*** RECORDS SHOWN ***

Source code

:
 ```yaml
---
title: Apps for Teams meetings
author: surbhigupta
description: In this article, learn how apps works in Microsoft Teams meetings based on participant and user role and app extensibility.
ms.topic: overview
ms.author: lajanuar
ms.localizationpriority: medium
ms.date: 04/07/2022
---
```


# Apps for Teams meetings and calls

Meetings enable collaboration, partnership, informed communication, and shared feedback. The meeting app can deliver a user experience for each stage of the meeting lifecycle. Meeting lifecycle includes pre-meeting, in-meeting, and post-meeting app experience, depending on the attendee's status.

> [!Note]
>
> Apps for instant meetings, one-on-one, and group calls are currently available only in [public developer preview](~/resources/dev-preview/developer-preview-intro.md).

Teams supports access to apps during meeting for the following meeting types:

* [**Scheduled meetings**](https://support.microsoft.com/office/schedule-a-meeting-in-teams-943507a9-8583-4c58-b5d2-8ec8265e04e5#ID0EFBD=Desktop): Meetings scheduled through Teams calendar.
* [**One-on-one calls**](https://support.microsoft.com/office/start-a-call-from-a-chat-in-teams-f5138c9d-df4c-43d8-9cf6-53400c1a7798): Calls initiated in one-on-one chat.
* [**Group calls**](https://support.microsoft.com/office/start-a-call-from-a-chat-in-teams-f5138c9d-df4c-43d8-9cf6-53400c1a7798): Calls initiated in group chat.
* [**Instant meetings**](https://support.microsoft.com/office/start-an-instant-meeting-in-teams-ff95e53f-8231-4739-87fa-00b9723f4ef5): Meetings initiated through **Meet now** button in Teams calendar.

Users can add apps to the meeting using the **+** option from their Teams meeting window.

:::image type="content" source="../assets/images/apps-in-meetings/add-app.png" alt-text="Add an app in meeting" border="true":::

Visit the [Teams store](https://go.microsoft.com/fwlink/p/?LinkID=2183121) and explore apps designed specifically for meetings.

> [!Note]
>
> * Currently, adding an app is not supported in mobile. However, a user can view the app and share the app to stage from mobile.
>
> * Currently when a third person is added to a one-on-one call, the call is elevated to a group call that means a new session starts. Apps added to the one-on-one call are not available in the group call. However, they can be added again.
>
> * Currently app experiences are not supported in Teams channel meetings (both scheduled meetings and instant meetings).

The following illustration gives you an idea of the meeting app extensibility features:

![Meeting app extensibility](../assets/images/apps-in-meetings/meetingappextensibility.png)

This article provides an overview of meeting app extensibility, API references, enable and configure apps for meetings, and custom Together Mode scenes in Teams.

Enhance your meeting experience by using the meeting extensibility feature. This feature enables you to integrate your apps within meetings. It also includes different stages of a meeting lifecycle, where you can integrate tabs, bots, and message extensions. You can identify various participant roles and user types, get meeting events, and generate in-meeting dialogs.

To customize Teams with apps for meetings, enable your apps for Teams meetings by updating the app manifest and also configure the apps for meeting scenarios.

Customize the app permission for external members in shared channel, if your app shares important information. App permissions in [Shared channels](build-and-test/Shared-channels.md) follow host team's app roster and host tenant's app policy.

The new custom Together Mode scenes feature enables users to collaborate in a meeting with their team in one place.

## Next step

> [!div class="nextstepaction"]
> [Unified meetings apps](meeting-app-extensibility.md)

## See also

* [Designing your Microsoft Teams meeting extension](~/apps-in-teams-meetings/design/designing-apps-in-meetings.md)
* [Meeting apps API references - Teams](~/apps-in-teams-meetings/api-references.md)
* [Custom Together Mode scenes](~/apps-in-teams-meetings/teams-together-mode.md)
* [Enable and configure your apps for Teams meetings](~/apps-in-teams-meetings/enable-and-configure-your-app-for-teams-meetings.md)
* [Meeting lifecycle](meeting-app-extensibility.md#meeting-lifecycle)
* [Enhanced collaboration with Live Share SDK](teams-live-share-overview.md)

*** End of RECORDS SHOWN ***

*TASK DIRECTIONS:* Print, from the entries above, the line with "Apps for instant", the line with "Users can add" and all lines between them, exactly and with nothing else.

*EXERCISE OUTPUT:*
> Apps for instant meetings, one-on-one, and group calls are currently available only in [public developer preview](~/resources/dev-preview/developer-preview-intro.md).

Teams supports access to apps during meeting for the following meeting types:

* [**Scheduled meetings**](https://support.microsoft.com/office/schedule-a-meeting-in-teams-943507a9-8583-4c58-b5d2-8ec8265e04e5#ID0EFBD=Desktop): Meetings scheduled through Teams calendar.
* [**One-on-one calls**](https://support.microsoft.com/office/start-a-call-from-a-chat-in-teams-f5138c9d-df4c-43d8-9cf6-53400c1a7798): Calls initiated in one-on-one chat.
* [**Group calls**](https://support.microsoft.com/office/start-a-call-from-a-chat-in-teams-f5138c9d-df4c-43d8-9cf6-53400c1a7798): Calls initiated in group chat.
* [**Instant meetings**](https://support.microsoft.com/office/start-an-instant-meeting-in-teams-ff95e53f-8231-4739-87fa-00b9723f4ef5): Meetings initiated through **Meet now** button in Teams calendar.

Users can add apps to the meeting using the **+** option from their Teams meeting window.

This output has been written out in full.